▸ Work order: Look through the records below for the word "your". Report how many lines have it, and only that number.

Stored data entries
· · · ·
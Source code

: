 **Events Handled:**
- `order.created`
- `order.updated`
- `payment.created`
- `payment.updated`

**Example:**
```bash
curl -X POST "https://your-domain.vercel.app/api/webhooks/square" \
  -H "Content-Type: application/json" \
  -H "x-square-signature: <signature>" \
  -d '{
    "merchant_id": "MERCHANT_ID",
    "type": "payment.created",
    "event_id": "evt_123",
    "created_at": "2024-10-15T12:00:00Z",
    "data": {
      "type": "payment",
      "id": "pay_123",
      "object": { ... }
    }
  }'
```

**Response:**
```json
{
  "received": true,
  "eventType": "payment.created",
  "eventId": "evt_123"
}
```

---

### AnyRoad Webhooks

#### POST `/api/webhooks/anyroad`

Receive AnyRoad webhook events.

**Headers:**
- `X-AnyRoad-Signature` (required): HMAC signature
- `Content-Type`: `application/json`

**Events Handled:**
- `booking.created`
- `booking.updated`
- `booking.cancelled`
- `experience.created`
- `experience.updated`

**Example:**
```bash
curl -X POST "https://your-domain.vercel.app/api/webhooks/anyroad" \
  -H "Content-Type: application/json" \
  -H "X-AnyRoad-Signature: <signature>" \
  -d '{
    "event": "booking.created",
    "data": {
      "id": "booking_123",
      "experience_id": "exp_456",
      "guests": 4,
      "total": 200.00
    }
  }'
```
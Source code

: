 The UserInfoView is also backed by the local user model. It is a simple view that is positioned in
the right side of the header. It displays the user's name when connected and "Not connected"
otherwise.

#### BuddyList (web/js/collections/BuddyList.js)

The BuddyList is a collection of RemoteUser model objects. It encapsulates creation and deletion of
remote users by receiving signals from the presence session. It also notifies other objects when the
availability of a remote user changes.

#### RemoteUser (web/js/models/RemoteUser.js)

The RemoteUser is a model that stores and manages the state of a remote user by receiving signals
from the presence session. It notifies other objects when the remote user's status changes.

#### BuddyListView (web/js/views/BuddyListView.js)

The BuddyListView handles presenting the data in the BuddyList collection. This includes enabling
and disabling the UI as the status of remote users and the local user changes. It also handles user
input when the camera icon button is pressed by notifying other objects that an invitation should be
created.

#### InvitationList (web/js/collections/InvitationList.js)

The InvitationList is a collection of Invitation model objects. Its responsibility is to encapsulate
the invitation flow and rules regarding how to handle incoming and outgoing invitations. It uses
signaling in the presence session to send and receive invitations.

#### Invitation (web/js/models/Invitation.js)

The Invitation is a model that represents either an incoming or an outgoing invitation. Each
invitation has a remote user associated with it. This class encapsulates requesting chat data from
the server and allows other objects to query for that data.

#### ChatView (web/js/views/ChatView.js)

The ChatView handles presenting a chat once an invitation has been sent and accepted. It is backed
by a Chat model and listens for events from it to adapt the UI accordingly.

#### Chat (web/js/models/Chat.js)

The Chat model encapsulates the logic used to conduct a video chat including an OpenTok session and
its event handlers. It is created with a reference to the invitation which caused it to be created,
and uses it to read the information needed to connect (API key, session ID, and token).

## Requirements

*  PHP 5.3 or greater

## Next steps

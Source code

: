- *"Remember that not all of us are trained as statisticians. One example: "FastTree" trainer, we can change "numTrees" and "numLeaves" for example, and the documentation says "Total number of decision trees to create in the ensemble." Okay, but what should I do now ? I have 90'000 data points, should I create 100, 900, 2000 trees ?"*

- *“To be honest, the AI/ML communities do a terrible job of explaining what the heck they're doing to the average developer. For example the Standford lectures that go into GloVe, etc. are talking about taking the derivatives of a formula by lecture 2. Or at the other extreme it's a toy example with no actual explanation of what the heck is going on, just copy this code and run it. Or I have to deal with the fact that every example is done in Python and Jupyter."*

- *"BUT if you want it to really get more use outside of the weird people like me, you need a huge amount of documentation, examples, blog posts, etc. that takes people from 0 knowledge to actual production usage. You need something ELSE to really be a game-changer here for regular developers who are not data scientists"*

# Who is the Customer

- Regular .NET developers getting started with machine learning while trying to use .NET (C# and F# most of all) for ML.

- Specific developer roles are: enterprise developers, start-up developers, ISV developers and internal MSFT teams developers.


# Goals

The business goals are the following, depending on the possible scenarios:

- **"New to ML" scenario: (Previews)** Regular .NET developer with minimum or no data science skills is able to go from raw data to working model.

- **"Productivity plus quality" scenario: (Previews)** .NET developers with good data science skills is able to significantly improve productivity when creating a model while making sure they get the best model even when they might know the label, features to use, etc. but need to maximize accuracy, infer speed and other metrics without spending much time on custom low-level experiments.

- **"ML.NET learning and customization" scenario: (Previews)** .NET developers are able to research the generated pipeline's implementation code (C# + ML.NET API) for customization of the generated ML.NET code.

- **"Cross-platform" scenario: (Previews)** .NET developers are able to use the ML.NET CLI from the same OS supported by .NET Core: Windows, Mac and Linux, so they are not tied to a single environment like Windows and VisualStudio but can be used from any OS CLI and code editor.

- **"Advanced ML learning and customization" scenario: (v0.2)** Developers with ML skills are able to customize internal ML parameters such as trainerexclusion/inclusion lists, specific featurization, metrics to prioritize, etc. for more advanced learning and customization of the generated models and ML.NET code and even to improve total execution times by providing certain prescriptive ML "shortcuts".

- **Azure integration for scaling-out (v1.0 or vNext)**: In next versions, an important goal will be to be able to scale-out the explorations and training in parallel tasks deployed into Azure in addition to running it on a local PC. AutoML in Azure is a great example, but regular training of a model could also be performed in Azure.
· · · ·
▸ Answer: 2